The 5 Q's: Horses of Hope's Vallerie Sweeton asks for volunteer assistance

Vallerie Sweeton

Q. What is Horses of Hope?

A. We are a not-for-profit organization. We are nearly 23 years old, and we provide equine-assisted activities and therapies, which are a wide range of adapted activities and therapy for persons of all abilities.

We offer what we call therapeutic riding or adapted horsemanship, and that is teaching persons with disabilities how to ride. It's adapted to whatever their ability or level is for them to achieve as much independence as possible using the barn environment for educational purposes.

We also offer equine-facilitated psychotherapy — working with mental health therapists, but in a barn setting.

Q. Who is served by Horses of Hope?

A. In this area, we have the Baxter Springs, Kansas, location, and we also do some short programs — spring, summer and fall — at Lucky J Arena in Carthage. Between those two locations, we will average 100 participants weekly. We (serve) Missouri, Kansas and Oklahoma.

Q. What kind of training or background do Horses of Hope staff have?
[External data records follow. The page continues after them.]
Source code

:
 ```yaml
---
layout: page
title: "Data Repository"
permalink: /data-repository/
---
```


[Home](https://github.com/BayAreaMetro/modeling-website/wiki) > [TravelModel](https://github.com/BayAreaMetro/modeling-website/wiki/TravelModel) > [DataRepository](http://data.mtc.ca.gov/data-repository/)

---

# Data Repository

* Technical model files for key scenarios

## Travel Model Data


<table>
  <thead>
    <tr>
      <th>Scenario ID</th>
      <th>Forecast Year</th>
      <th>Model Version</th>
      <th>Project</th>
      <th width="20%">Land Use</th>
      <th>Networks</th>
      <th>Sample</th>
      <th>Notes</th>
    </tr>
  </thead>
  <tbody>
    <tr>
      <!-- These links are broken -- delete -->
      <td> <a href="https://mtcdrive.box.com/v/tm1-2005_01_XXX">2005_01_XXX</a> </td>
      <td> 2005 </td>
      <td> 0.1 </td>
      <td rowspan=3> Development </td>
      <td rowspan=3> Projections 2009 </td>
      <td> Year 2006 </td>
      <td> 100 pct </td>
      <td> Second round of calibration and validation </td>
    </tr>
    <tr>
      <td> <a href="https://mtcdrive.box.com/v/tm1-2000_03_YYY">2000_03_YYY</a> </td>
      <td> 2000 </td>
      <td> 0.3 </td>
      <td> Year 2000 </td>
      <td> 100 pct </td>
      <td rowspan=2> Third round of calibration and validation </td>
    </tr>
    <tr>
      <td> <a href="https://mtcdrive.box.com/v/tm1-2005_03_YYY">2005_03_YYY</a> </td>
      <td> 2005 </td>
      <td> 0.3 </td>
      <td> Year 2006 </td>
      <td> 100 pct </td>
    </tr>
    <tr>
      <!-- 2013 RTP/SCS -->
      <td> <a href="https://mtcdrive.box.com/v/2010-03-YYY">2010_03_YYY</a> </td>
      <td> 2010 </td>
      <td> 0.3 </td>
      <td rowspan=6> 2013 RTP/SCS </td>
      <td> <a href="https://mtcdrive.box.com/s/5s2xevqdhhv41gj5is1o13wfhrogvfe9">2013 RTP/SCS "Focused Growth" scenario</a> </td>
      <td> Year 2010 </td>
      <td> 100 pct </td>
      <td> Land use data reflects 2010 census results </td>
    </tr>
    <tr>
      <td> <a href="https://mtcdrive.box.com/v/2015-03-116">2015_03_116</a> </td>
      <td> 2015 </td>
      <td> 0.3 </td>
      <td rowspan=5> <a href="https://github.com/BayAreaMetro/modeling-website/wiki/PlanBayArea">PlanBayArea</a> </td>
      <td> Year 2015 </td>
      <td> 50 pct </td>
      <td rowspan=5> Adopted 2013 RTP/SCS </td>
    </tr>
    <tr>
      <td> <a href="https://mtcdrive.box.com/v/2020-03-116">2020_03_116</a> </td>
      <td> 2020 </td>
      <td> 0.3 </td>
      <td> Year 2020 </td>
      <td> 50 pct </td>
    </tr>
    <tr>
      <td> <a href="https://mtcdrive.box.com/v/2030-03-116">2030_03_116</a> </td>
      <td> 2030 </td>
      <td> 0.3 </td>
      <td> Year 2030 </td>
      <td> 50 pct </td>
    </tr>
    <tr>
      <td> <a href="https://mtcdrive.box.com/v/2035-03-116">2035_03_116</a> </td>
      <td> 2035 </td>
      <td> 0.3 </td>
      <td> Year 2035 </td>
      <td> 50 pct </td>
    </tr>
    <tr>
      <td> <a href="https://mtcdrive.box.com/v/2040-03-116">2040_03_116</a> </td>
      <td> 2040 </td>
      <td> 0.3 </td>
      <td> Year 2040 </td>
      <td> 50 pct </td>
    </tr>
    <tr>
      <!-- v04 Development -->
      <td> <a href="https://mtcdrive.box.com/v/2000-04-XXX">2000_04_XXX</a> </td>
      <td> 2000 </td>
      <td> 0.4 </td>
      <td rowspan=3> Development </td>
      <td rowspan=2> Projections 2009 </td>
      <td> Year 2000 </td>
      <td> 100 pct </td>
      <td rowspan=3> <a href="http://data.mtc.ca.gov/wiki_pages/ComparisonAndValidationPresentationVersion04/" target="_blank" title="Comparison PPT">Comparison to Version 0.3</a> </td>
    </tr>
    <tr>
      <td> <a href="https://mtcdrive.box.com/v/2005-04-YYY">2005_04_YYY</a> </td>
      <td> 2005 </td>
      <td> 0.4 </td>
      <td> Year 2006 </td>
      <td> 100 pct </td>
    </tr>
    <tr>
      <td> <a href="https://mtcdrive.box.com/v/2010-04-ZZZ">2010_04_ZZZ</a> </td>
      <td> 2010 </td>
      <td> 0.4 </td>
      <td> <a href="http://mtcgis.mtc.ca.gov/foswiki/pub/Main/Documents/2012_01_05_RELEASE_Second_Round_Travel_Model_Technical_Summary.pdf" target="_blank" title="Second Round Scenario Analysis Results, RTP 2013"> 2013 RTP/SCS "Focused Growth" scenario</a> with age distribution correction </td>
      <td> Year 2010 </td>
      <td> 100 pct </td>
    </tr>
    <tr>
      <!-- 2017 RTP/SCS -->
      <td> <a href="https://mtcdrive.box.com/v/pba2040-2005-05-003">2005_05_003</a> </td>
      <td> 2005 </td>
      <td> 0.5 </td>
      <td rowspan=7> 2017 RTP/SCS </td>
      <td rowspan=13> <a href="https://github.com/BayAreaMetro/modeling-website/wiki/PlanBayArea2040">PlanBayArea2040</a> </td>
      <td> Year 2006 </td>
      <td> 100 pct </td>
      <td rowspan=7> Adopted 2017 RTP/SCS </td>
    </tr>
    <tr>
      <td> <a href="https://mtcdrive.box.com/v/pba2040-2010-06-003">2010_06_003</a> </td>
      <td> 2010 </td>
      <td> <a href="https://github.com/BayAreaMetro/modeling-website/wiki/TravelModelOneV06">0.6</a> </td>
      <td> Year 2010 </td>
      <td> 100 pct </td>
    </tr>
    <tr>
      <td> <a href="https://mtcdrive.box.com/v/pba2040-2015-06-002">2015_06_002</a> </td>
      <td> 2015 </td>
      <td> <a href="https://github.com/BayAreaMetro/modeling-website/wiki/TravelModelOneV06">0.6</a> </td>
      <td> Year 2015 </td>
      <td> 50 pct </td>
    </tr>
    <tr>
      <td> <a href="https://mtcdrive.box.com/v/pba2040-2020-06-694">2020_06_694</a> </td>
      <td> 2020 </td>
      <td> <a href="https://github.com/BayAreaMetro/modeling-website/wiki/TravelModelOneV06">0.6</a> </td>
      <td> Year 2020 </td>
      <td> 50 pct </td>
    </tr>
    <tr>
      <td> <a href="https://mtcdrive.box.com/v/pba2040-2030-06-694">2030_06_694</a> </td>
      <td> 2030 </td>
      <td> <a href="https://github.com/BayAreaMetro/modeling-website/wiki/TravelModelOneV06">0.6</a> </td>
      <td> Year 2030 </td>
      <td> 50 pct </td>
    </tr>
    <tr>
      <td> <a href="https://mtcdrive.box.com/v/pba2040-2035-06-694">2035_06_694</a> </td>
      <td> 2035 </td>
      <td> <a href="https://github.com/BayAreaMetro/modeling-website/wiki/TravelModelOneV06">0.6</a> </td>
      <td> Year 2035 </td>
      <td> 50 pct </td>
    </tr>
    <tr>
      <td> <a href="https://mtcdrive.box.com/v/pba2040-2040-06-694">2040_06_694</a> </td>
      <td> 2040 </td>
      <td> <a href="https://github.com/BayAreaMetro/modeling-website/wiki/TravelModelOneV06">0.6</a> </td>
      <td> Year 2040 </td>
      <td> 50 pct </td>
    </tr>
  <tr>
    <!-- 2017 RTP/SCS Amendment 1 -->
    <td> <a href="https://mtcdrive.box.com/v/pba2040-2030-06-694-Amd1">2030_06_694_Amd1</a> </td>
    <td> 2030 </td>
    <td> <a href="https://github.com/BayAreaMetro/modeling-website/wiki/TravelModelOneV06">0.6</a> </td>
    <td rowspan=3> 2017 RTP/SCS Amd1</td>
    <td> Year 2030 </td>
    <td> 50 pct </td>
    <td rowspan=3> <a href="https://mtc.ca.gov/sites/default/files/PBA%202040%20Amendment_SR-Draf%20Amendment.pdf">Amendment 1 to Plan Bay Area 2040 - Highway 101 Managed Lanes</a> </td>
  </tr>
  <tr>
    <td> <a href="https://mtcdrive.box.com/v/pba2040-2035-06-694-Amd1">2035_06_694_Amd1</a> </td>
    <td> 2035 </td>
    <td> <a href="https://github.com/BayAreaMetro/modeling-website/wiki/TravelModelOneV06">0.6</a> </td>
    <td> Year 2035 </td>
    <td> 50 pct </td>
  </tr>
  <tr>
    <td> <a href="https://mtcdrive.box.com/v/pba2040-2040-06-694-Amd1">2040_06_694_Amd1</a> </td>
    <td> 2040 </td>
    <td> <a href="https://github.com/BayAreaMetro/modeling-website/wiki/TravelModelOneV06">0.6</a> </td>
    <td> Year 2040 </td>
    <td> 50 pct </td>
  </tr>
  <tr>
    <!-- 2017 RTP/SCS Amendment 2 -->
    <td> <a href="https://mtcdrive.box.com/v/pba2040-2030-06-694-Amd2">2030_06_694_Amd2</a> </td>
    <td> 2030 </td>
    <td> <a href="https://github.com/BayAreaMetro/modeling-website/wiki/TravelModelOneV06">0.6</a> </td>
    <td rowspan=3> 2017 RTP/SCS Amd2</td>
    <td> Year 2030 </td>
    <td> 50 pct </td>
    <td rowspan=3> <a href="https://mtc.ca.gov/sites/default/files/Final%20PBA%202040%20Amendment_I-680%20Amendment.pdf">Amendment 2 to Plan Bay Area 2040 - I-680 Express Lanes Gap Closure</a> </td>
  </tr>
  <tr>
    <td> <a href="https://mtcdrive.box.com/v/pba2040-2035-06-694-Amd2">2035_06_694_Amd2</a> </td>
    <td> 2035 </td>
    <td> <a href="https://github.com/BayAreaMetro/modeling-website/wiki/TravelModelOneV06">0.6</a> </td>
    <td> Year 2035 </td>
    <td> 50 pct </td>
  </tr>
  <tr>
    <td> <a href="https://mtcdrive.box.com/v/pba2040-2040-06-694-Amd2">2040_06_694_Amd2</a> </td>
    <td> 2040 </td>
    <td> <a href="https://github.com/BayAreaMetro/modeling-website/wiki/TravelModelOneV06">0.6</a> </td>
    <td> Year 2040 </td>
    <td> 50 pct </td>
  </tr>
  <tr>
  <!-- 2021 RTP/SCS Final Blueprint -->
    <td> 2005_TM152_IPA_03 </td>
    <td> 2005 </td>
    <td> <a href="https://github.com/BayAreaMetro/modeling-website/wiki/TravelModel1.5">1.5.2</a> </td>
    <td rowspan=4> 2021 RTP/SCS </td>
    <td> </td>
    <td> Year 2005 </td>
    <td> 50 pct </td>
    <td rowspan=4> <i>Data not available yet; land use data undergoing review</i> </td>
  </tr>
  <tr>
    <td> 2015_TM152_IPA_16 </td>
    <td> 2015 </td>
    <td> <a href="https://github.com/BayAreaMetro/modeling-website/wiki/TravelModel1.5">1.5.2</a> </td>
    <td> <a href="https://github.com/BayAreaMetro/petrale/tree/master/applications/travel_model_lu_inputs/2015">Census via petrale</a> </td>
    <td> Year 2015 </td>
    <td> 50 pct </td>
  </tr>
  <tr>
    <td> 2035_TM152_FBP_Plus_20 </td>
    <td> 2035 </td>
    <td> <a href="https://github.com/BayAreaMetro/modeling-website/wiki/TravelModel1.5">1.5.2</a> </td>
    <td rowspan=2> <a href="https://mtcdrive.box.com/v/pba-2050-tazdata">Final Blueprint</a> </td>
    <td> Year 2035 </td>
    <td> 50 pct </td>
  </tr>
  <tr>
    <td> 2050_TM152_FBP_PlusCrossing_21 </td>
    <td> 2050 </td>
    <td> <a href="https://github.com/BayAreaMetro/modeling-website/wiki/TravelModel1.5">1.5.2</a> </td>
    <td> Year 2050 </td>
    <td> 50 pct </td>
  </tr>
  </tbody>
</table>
A. Horses of Hope is a premier accredited center with PATH (Professional Association of Therapeutic Horsemanship) International. All of our instructors are PATH-certified therapeutic riding instructors.

Another certification our instructors have is equine specialist in mental health and learning. That is a certification that prepares them to work along with a mental health specialist.

Q. How does the organization use volunteers?

A. Our therapeutic riding program uses volunteer help in many ways.

It might be side-walking with a rider who might need some physical assistance, or it may be they need someone to walk along and help them with activities. And also horse-leaders — many of our clients need someone to be leading and helping them with managing their horse.

Those are the main things we're looking for right now. Those volunteers would also help us with barn maintenance, everything that goes into a daily operation with lots of horses.

Q. How can volunteers get started?

A. On Wednesday, we will have a two-hour training. It goes from 10 a.m. to noon. That will be for new volunteers and will start letting them get hands-on and seeing what those jobs are and finding out where they would fit in our day-to-day program.

The training will be hosted again on Thursday from 5:30 to 7 p.m. for folks who need that in the evening.

The (training) will be in the Baxter Springs barn, 6968 SE 20th St. Even though we're having the training here, folks who are interested and who are closer to the Lucky J location, this would be the training for those folks to get in on, too.

If somebody isn't sure, go ahead and come to a training and see what we're about. You don't have to have any horse experience to be a good volunteer. You can learn that as you go along, but you can really be of help with the people.

In any given week, we have about 20 volunteers that come through, and we certainly could use that many more. We're very busy and growing, and to continue to grow, we'll need some more volunteers.

Vallerie Sweeton is the head riding instructor and therapy service coordinator at the Horses of Hope Riding Center.